Martha suggested they count the cards and divide them up according to which were Black women and which were white women and see how they stood so far. Long before they got through, they could see that the white women had some hard work to do.

“I guess y'all can't give us lessons on what to say when we go rapping on these doors,” Shirley said.

Mabel wasn't sure how to take Shirley. Was she saying, “Poor us, poor little white girls . . . got no advantage when it comes to being mill workers out on strike.” She would have sprung back into her anger if she had answered the comment, but she heard Emily's cool voice reach out to Shirley. “I guess not. I guess you knows your own people better than anyone else. Only wait. I just got an idea out of what Mabel's been talkin' about.” Emily smoothed her skirt over her crossed knee as she talked. “How 'bout . . . have you thought about maybe some of those white girls don't want to join up because we
are
workin' alongside of each other on this strike, trying to guarantee jobs for all of us, Black and white?”

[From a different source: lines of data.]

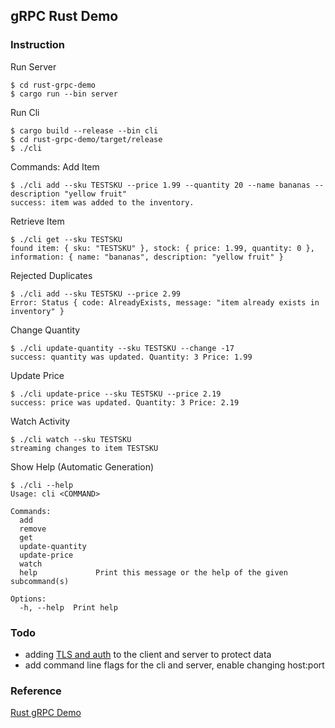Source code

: ## gRPC Rust Demo
### Instruction 
Run Server
```
$ cd rust-grpc-demo
$ cargo run --bin server
```
Run Cli
```
$ cargo build --release --bin cli
$ cd rust-grpc-demo/target/release
$ ./cli
```
Commands:
Add Item
```
$ ./cli add --sku TESTSKU --price 1.99 --quantity 20 --name bananas --description "yellow fruit"
success: item was added to the inventory.
```
Retrieve Item
```
$ ./cli get --sku TESTSKU
found item: { sku: "TESTSKU" }, stock: { price: 1.99, quantity: 0 }, information: { name: "bananas", description: "yellow fruit" }
```
Rejected Duplicates
```
$ ./cli add --sku TESTSKU --price 2.99
Error: Status { code: AlreadyExists, message: "item already exists in inventory" }
```
Change Quantity
```
$ ./cli update-quantity --sku TESTSKU --change -17
success: quantity was updated. Quantity: 3 Price: 1.99
```
Update Price
```
$ ./cli update-price --sku TESTSKU --price 2.19
success: price was updated. Quantity: 3 Price: 2.19
```
Watch Activity
```
$ ./cli watch --sku TESTSKU
streaming changes to item TESTSKU
```
Show Help (Automatic Generation)
```
$ ./cli --help
Usage: cli <COMMAND>

Commands:
  add
  remove
  get
  update-quantity
  update-price
  watch
  help             Print this message or the help of the given subcommand(s)

Options:
  -h, --help  Print help
```
### Todo

* adding [TLS and auth](https://grpc.io/docs/guides/auth/) to the client and server to protect data
* add command line flags for the cli and server, enable changing host:port

### Reference

[Rust gRPC Demo](https://konghq.com/blog/building-grpc-apis-with-rust)

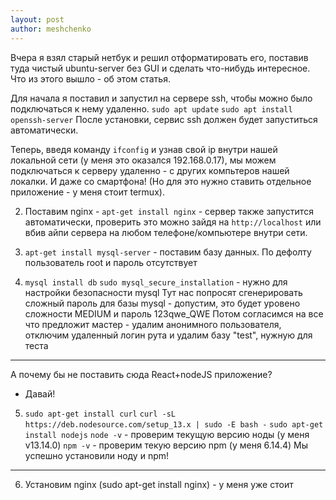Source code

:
```yaml
---
layout: post
author: meshchenko
---
```

Вчера я взял старый нетбук и решил отформатировать его, поставив туда чистый ubuntu-server без GUI и сделать что-нибудь интересное. Что из этого вышло - об этом статья.

Для начала я поставил и запустил на сервере ssh, чтобы можно было подключаться к нему удаленно.
`sudo apt update`
`sudo apt install openssh-server`
После установки, сервис ssh должен будет запуститься автоматически.

Теперь, введя команду `ifconfig` и узнав свой ip внутри нашей локальной сети (у меня это оказался 192.168.0.17), мы можем подключаться к серверу удаленно - с других компьтеров нашей локалки. И даже со смартфона! (Но для это нужно ставить отдельное приложение - у меня стоит termux). 

2) Поставим nginx - `apt-get install nginx` - сервер также запустится автоматически, проверить это можно зайдя на `http://localhost` или вбив айпи сервера на любом телефоне/компьютере внутри сети.

3) `apt-get install mysql-server` - поставим базу данных. По дефолту пользователь root и пароль отсутствует
4) `mysql install db`
`sudo mysql_secure_installation` - нужно для настройки безопасности mysql
Тут нас попросят сгенерировать сложный пароль для базы mysql - допустим, это будет уровено сложности MEDIUM и пароль 123qwe_QWE
Потом согласимся на все что предложит мастер - удалим анонимного пользователя, отключим удаленный логин рута и  удалим базу "test", нужную для теста
-----
 А почему бы не поставить сюда React+nodeJS приложение?
- Давай!
5) `sudo apt-get install curl`
`curl -sL https://deb.nodesource.com/setup_13.x | sudo -E bash -`
`sudo apt-get install nodejs`
`node -v` - проверим текущую версию ноды (у меня v13.14.0)
`npm -v` - проверим текую версию npm (у меня 6.14.4)
Мы успешно установили ноду и npm!
---
6) Установим nginx (sudo apt-get install nginx) - у меня уже стоит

Mabel looked in the mirror again, caught the smooth darkness of Freena's face, the leveling of Emily's eyes on Shirley. She let out a deep sigh.

12.

Folly woke with a start as if she had been interrupted in the middle of a dream, turned over, and let herself lay in bed for a few minutes, her body stretched out its full length. Voting day. She felt the knot in her stomach. She remembered from her childhood the long days of anticipation waiting for the opening of the county fair, then the morning of waking, the day having finally arrived, the flutter of the butterflies tickling in her gut. This was the day. She had wanted to be well rested for it, and here she was instead—tired, achy tired. She and Martha had stayed up arguing late into the night, and then she hadn't slept well when she'd finally gone to bed.

If having the election over with meant going back to the routine of doing her shift, she wouldn't mind that. And she could surely use the paycheck. In fact, Mary Lou's job had been feeding them the past few weeks and she didn't know what they would have done without it. She felt both let down and relieved by the idea that time was up, she was done with spending her days talking herself and everyone who would listen into supporting the union, talking down fears that she wasn't even sure she shouldn't be holding onto, such as the fear that the union would be one more arm of authority to come in and pinch off another piece of their individual freedom.

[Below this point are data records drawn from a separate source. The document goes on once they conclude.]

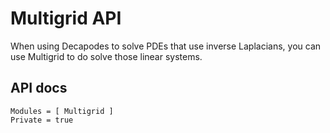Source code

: # Multigrid API

When using Decapodes to solve PDEs that use inverse Laplacians,
you can use Multigrid to do solve those linear systems.

## API docs

```@autodocs
Modules = [ Multigrid ]
Private = true
```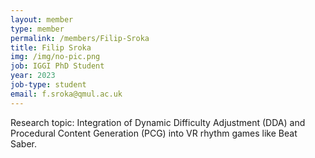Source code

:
 ```yaml
---
layout: member
type: member
permalink: /members/Filip-Sroka
title: Filip Sroka
img: /img/no-pic.png
job: IGGI PhD Student
year: 2023
job-type: student
email: f.sroka@qmul.ac.uk
---
```


Research topic: Integration of Dynamic Difficulty Adjustment (DDA) and Procedural Content Generation (PCG) into VR rhythm games like Beat Saber. 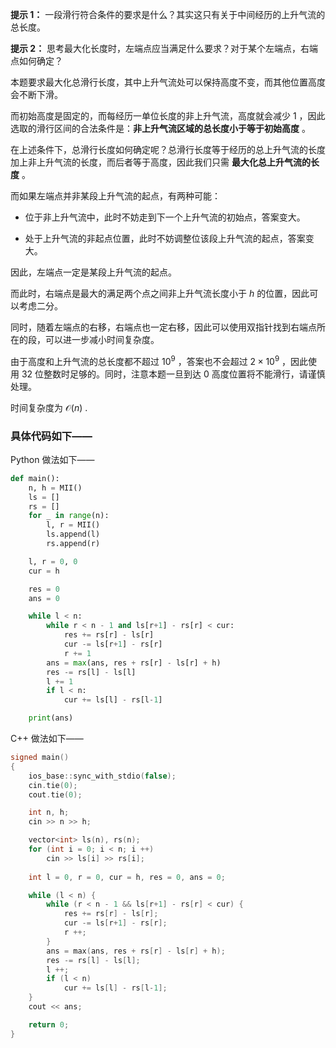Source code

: **提示 1：** 一段滑行符合条件的要求是什么？其实这只有关于中间经历的上升气流的总长度。

**提示 2：** 思考最大化长度时，左端点应当满足什么要求？对于某个左端点，右端点如何确定？

本题要求最大化总滑行长度，其中上升气流处可以保持高度不变，而其他位置高度会不断下滑。

而初始高度是固定的，而每经历一单位长度的非上升气流，高度就会减少 $1$ ，因此选取的滑行区间的合法条件是：**非上升气流区域的总长度小于等于初始高度** 。

在上述条件下，总滑行长度如何确定呢？总滑行长度等于经历的总上升气流的长度加上非上升气流的长度，而后者等于高度，因此我们只需 **最大化总上升气流的长度** 。

而如果左端点并非某段上升气流的起点，有两种可能：

- 位于非上升气流中，此时不妨走到下一个上升气流的初始点，答案变大。

- 处于上升气流的非起点位置，此时不妨调整位该段上升气流的起点，答案变大。

因此，左端点一定是某段上升气流的起点。

而此时，右端点是最大的满足两个点之间非上升气流长度小于 $h$ 的位置，因此可以考虑二分。

同时，随着左端点的右移，右端点也一定右移，因此可以使用双指针找到右端点所在的段，可以进一步减小时间复杂度。

由于高度和上升气流的总长度都不超过 $10^9$ ，答案也不会超过 $2\times 10^9$ ，因此使用 32 位整数时足够的。同时，注意本题一旦到达 $0$ 高度位置将不能滑行，请谨慎处理。

时间复杂度为 $\mathcal{O}(n)$ .

### 具体代码如下——

Python 做法如下——

```Python []
def main():
    n, h = MII()
    ls = []
    rs = []
    for _ in range(n):
        l, r = MII()
        ls.append(l)
        rs.append(r)

    l, r = 0, 0
    cur = h

    res = 0
    ans = 0

    while l < n:
        while r < n - 1 and ls[r+1] - rs[r] < cur:
            res += rs[r] - ls[r]
            cur -= ls[r+1] - rs[r]
            r += 1
        ans = max(ans, res + rs[r] - ls[r] + h)
        res -= rs[l] - ls[l]
        l += 1
        if l < n:
            cur += ls[l] - rs[l-1]

    print(ans)
```

C++ 做法如下——

```cpp []
signed main()
{
    ios_base::sync_with_stdio(false);
    cin.tie(0);
    cout.tie(0);

    int n, h;
    cin >> n >> h;

    vector<int> ls(n), rs(n);
    for (int i = 0; i < n; i ++)
        cin >> ls[i] >> rs[i];
    
    int l = 0, r = 0, cur = h, res = 0, ans = 0;

    while (l < n) {
        while (r < n - 1 && ls[r+1] - rs[r] < cur) {
            res += rs[r] - ls[r];
            cur -= ls[r+1] - rs[r];
            r ++;
        }
        ans = max(ans, res + rs[r] - ls[r] + h);
        res -= rs[l] - ls[l];
        l ++;
        if (l < n)
            cur += ls[l] - rs[l-1];
    }
    cout << ans;

    return 0;
}
```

The longer she let herself lay there feeling the weight of her bones, the more she understood that Martha had been right about how they were running out of energy reserves. She didn't know how she could have argued against her, but she had. Since the day Mabel had brought up the fact that the white women were lagging behind, it had come
clearer and clearer to her how vulnerable they all were, especially the Black women. She could talk big, they all could, but every single one of them needed her job. No one there worked in the mill for the pleasure of being out of the house. Folly and the other white women had gone after cards from more of their own and gotten commitments from some of them, but Folly felt often as if the white women were still in shallow water. She felt an urgency that the women who were coming over to their side understand what they were doing, the risks they were taking, rather than just allowing themselves to be talked into it.

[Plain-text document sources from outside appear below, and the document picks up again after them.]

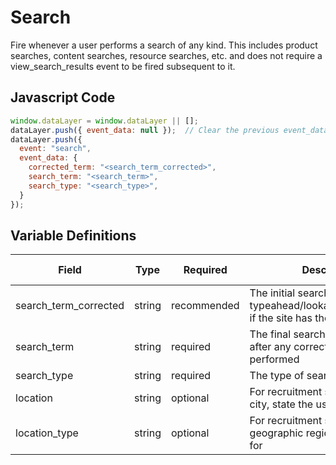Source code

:# Search

Fire whenever a user performs a search of any kind. This includes product searches, content searches, resource searches, etc. and does not require a view_search_results event to be fired subsequent to it.

## Javascript Code

```js
window.dataLayer = window.dataLayer || [];
dataLayer.push({ event_data: null });  // Clear the previous event_data object.
dataLayer.push({
  event: "search",
  event_data: {
    corrected_term: "<search_term_corrected>",
    search_term: "<search_term>",
    search_type: "<search_type>",
  }
});
```

## Variable Definitions

|Field|Type|Required|Description|Example|Pattern|Min Length|Max Length|Minimum|Maximum|Multiple Of|
| --- | --- | --- | --- | --- | --- | --- | --- | --- | --- | --- |
|search_term_corrected|string|recommended|The initial search term before typeahead/lookahead/suggestion, if the site has those features.|Atla|
|search_term|string|required|The final search term submitted after any correction has been performed|Atlanta|
|search_type|string|required|The type of search performed|franchise,job,global|
|location|string|optional|For recruitment site, the zipcode, city, state the user searched for|
|location_type|string|optional|For recruitment site, the geographic region type searched for|zipcode, city, state, etc.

She had argued with Martha that it was too early still for the election, that they should have held out longer to be sure of having a full majority, which would give them a stronger bargaining unit. That would make them all less vulnerable, less likely to get slapped around by the management.

Truth was, something in her wanted a hundred percent, always had. She knew that was a dream considerably off the road to reality, but she'd been like that about her work since way back. She held a pure crystal somewhere inside herself, turned it, looking at one surface after another, always wanted to come around full circle. She wanted to see Fartblossom hanging from the rafters, upside down, and them one hundred percent enjoying it, no one stepping forward to cut him down. She could hear him already conniving if the union won, how he'd play favorites with the girls who'd voted against it, trying to wedge them further apart.

She wished she hadn't fought with Martha. She didn't know why she had, really, except as Martha had said in the end, “If this ain't a good example of our exhaustion, I don't know what is.” She recognized that wasn't all, but it was a good part of it. Since the walk-out, she hadn't felt that she and Martha had the same quiet sureness of the presence of the other as they'd always had before. Of course, they didn't have their routine, either. They didn't sit sewing for eight hours every night. They hadn't read a mystery the whole time. They'd hardly spent any time with the children. She remembered how they used to flop down on the chairs on the back porch and talk, slow and easy in the sun, while the children came and went.

All through the strike they'd been running around—picketing or standing guard, or going to meetings, talking their heads off to women who were hedging or had come down on the other side. Folly felt as if they'd been fire fighters assigned to a brush fire. Just as everything seemed under control, a spark would ignite here or there, and they'd go, spreading confidence like a blanket to put it out. Seemed like the
election could go the same, a fast sweep flaring up over all Folly's arguments, all she had learned. Next to fear, the greatest problem they had encountered was ignorance about unions. She and Martha, Mabel, Emily, Shirley and a few others had spent time with Jesse, learning about the history of unions: how the labor movement had grown, what the Taft-Hartley Act was for, and how restrictive labor laws had been enacted in states such as North Carolina after that. Folly felt as if she could recite the rules of the National Labor Relations Board backward about the rights of a worker to organize. Her mind contained a blackboard list of “unfair labor practices.” Much of her talking had been to impart this information to other women, but often they refused it. Alice Crowley saying: “You don't have to go into all that with me, Folly. You say so, I believe you. I can go on your word just as well.” But Folly didn't feel right with this response. It was meant to compliment her, but it didn't leave the other woman coming in with the same spirit.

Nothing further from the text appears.